EXERCISE PROMPT -
Whatever the records say, set them down exactly.

DATA EXCERPTS -
==================================================

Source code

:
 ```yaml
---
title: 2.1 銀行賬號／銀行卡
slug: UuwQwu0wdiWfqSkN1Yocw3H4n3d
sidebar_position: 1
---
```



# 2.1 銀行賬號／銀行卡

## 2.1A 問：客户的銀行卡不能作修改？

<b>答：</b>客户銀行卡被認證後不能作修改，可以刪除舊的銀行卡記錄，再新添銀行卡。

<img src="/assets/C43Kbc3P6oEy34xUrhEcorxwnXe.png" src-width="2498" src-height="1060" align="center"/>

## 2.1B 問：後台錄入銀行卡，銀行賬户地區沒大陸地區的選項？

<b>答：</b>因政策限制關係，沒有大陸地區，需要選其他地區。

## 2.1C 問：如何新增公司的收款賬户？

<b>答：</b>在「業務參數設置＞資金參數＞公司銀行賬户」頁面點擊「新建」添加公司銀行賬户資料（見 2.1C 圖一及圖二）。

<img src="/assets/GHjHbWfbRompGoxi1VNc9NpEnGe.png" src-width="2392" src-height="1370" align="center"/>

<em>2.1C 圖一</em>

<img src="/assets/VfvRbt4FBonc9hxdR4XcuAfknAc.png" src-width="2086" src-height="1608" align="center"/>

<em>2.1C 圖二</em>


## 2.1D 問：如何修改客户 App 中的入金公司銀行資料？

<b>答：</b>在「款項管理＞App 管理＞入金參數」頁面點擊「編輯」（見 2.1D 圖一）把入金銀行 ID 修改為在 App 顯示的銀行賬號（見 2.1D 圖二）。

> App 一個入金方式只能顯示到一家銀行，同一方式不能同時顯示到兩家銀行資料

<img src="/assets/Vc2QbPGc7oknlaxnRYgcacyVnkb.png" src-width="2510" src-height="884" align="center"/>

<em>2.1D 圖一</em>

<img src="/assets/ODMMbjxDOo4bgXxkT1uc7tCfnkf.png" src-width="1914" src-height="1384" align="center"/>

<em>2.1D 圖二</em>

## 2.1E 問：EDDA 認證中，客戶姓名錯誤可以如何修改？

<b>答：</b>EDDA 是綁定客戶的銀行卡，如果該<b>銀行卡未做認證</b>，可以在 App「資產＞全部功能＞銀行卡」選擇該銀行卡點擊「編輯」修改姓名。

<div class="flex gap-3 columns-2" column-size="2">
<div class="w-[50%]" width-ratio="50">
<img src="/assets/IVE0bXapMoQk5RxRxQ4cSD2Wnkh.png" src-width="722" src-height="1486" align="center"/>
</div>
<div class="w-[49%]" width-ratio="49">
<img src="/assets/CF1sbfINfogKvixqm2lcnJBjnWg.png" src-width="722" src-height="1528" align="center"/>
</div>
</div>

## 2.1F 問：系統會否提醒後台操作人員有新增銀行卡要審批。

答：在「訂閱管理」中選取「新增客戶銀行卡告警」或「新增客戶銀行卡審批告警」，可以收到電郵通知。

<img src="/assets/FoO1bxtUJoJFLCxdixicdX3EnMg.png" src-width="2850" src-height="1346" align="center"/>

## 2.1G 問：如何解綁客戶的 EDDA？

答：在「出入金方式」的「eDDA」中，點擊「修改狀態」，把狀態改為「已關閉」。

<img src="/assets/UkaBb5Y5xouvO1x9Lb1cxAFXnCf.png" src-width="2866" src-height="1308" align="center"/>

==================================================

RESPONSE FOR THIS EXERCISE -
Source code

:
 ```yaml
---
title: 2.1 銀行賬號／銀行卡
slug: UuwQwu0wdiWfqSkN1Yocw3H4n3d
sidebar_position: 1
---
```



# 2.1 銀行賬號／銀行卡

## 2.1A 問：客户的銀行卡不能作修改？

<b>答：</b>客户銀行卡被認證後不能作修改，可以刪除舊的銀行卡記錄，再新添銀行卡。

<img src="/assets/C43Kbc3P6oEy34xUrhEcorxwnXe.png" src-width="2498" src-height="1060" align="center"/>

## 2.1B 問：後台錄入銀行卡，銀行賬户地區沒大陸地區的選項？

<b>答：</b>因政策限制關係，沒有大陸地區，需要選其他地區。

## 2.1C 問：如何新增公司的收款賬户？

<b>答：</b>在「業務參數設置＞資金參數＞公司銀行賬户」頁面點擊「新建」添加公司銀行賬户資料（見 2.1C 圖一及圖二）。

<img src="/assets/GHjHbWfbRompGoxi1VNc9NpEnGe.png" src-width="2392" src-height="1370" align="center"/>

<em>2.1C 圖一</em>

<img src="/assets/VfvRbt4FBonc9hxdR4XcuAfknAc.png" src-width="2086" src-height="1608" align="center"/>

<em>2.1C 圖二</em>


## 2.1D 問：如何修改客户 App 中的入金公司銀行資料？

<b>答：</b>在「款項管理＞App 管理＞入金參數」頁面點擊「編輯」（見 2.1D 圖一）把入金銀行 ID 修改為在 App 顯示的銀行賬號（見 2.1D 圖二）。

> App 一個入金方式只能顯示到一家銀行，同一方式不能同時顯示到兩家銀行資料

<img src="/assets/Vc2QbPGc7oknlaxnRYgcacyVnkb.png" src-width="2510" src-height="884" align="center"/>

<em>2.1D 圖一</em>

<img src="/assets/ODMMbjxDOo4bgXxkT1uc7tCfnkf.png" src-width="1914" src-height="1384" align="center"/>

<em>2.1D 圖二</em>

## 2.1E 問：EDDA 認證中，客戶姓名錯誤可以如何修改？

<b>答：</b>EDDA 是綁定客戶的銀行卡，如果該<b>銀行卡未做認證</b>，可以在 App「資產＞全部功能＞銀行卡」選擇該銀行卡點擊「編輯」修改姓名。

<div class="flex gap-3 columns-2" column-size="2">
<div class="w-[50%]" width-ratio="50">
<img src="/assets/IVE0bXapMoQk5RxRxQ4cSD2Wnkh.png" src-width="722" src-height="1486" align="center"/>
</div>
<div class="w-[49%]" width-ratio="49">
<img src="/assets/CF1sbfINfogKvixqm2lcnJBjnWg.png" src-width="722" src-height="1528" align="center"/>
</div>
</div>

## 2.1F 問：系統會否提醒後台操作人員有新增銀行卡要審批。

答：在「訂閱管理」中選取「新增客戶銀行卡告警」或「新增客戶銀行卡審批告警」，可以收到電郵通知。

<img src="/assets/FoO1bxtUJoJFLCxdixicdX3EnMg.png" src-width="2850" src-height="1346" align="center"/>

## 2.1G 問：如何解綁客戶的 EDDA？

答：在「出入金方式」的「eDDA」中，點擊「修改狀態」，把狀態改為「已關閉」。

<img src="/assets/UkaBb5Y5xouvO1x9Lb1cxAFXnCf.png" src-width="2866" src-height="1308" align="center"/>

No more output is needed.